04:19 PM EDT, 06/23/2025 (MT Newswires) -- The Toronto Stock Exchange was up for the first session in three on Monday, just failing to post a fresh record close Monday as investors overlooked divided opinions on the outlook for the Canadian economy, mixed commodity prices and geopolitical tensions in the Middle East to do some broad=based buying.
The S&P/TSX Composite Index closed 111.79 points, or 0.4%, at 26,609.36, back to within 10 points of its record close of 26,615.75 hit on June 12. Among sectors, the biggest gainers were Information Technology, up near 1.45%, Base Metals, up 1.4%, and Telecoms, up 1.1%. Energy was down 3.5% and the Battery Metals Index was nearly 1% lower.
On the outlook for Canada's economy, RBC sees a "very small likelihood the economy goes pear-shaped and requires substantial stimulus" while National Bank says the Bank of Canada will need to ease monetary policy further to stabilize the economy.

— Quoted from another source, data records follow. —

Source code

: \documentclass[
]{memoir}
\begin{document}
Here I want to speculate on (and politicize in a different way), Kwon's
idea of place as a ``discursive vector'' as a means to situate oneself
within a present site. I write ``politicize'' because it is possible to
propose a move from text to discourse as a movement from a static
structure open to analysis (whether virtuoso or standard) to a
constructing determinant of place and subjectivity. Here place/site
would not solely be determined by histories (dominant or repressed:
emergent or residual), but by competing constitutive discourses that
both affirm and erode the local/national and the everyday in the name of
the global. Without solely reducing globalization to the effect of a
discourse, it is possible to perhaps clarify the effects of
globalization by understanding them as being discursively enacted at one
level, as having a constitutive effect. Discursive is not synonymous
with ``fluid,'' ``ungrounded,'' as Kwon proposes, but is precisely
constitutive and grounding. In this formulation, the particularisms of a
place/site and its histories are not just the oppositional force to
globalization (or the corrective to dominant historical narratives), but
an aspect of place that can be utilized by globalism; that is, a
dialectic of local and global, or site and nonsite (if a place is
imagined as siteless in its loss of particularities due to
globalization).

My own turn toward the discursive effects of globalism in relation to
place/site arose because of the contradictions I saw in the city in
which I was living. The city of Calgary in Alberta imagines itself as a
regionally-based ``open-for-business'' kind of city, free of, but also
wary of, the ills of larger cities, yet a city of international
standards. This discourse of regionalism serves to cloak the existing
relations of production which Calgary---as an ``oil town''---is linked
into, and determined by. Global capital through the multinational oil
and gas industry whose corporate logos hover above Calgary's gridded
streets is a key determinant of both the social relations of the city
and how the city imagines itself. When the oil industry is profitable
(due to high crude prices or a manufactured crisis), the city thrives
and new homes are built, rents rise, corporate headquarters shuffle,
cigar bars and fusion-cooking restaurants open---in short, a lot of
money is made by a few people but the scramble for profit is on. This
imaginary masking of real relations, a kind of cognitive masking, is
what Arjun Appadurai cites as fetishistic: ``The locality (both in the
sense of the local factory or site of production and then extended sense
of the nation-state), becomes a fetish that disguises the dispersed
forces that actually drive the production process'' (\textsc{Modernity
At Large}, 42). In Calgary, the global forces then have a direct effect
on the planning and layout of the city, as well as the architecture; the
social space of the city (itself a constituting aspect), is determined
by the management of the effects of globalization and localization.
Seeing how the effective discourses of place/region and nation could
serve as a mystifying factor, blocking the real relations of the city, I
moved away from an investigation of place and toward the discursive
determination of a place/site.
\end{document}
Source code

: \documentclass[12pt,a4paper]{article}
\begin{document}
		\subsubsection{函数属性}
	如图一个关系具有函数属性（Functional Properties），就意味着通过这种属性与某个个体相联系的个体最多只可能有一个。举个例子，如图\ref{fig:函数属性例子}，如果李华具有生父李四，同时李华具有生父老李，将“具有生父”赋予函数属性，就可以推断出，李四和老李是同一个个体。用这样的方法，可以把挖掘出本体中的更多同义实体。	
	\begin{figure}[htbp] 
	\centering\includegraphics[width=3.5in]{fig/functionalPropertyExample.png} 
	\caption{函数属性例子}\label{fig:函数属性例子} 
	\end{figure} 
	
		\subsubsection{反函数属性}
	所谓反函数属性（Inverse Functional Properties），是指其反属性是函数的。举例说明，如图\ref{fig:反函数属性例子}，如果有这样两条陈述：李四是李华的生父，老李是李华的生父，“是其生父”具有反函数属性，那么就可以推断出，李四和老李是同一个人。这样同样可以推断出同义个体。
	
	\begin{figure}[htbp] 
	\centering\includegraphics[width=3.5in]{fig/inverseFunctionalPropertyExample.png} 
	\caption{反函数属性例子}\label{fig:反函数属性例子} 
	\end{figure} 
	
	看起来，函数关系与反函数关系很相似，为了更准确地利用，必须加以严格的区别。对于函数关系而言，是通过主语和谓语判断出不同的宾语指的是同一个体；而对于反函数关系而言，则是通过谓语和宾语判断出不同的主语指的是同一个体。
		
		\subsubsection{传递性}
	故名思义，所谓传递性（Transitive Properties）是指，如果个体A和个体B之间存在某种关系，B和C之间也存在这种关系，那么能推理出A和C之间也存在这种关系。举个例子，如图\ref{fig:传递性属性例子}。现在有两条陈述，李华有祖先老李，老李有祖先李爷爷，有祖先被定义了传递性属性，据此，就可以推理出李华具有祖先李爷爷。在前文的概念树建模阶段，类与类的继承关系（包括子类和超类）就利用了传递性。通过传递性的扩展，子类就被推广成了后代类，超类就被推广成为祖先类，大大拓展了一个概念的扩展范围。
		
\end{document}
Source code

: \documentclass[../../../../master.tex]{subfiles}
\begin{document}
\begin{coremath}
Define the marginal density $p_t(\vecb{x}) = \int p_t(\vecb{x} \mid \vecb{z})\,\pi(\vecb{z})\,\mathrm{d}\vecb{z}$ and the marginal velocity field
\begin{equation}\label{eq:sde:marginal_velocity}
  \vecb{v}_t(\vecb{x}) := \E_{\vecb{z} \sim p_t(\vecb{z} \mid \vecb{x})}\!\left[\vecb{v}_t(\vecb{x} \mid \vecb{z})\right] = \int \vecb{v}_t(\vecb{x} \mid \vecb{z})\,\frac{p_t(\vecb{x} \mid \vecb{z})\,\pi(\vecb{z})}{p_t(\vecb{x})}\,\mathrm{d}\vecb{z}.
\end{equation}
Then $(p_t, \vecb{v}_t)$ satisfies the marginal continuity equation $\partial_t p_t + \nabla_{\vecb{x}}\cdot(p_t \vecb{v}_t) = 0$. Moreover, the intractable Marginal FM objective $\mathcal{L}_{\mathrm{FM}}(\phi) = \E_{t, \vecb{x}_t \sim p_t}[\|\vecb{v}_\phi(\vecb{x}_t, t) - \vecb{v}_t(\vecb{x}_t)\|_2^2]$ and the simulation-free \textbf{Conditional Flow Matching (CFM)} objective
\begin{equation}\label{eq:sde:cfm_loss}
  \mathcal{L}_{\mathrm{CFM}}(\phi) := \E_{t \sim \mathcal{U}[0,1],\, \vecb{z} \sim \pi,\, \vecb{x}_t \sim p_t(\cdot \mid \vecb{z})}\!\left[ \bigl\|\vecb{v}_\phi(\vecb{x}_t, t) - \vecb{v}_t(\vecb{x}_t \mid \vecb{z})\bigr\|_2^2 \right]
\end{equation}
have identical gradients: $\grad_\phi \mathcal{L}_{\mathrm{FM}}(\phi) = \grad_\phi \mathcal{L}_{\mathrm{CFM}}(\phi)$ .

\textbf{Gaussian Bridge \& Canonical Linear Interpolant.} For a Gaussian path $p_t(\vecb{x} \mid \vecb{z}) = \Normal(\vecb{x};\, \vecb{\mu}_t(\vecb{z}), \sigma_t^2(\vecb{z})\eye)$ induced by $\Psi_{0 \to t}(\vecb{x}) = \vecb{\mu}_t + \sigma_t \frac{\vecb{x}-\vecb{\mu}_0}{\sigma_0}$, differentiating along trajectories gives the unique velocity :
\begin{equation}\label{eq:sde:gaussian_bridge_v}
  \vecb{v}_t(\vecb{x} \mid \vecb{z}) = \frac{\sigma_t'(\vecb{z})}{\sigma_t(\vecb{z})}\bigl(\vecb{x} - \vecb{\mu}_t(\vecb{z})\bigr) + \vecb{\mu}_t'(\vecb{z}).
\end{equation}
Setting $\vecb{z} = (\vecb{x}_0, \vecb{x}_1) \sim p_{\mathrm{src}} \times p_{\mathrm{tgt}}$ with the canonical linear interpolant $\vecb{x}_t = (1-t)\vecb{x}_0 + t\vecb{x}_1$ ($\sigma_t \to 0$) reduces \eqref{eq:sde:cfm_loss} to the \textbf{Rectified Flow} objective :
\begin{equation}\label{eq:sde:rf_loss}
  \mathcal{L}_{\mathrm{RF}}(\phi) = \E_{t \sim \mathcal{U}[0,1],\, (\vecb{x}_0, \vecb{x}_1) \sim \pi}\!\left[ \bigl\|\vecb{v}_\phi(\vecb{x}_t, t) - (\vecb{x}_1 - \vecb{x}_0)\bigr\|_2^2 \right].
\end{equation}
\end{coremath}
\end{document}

RBC in a 'Canada Rates Outlook' note published today said devising an investment thesis is "challenging in the best of times, and downright difficult right now" with macro and markets "hostage to U.S. policy uncertainty".
The bank said: "The delta on economic activity will be lower but the magnitude of the slowdown could encompass a wide range of outcomes. The direct hit from tariffs is minimal but the indirect channels (uncertainty and a US/global slowdown) should drag Canada down, at least temporarily."
"So far," the bank added, "the economy has been resilient. Headline inflation is contained, while core remains stubbornly sticky."
Over the second half of 2025, according to RBC, the bond market will need to navigate three influences: an uncertain macro backdrop and volatile data; a trimodal distribution of 2026 monetary policy risks; a heavy issuance calendar. It said: "We think the BoC is finished cutting interest rates. If growth & inflation cooperate, there is a low chance they cut twice and a very small likelihood the economy goes pear-shaped and requires substantial stimulus."
In contrast, National Bank in its Monthly Economic Monitor for June said the Canadian economy continues to show signs of weakness, held back by persistent uncertainty surrounding tariffs, which is "paralyzing" business investment decisions. Domestic demand remained sluggish in the first quarter, while the labor market deteriorated sharply, the bank added.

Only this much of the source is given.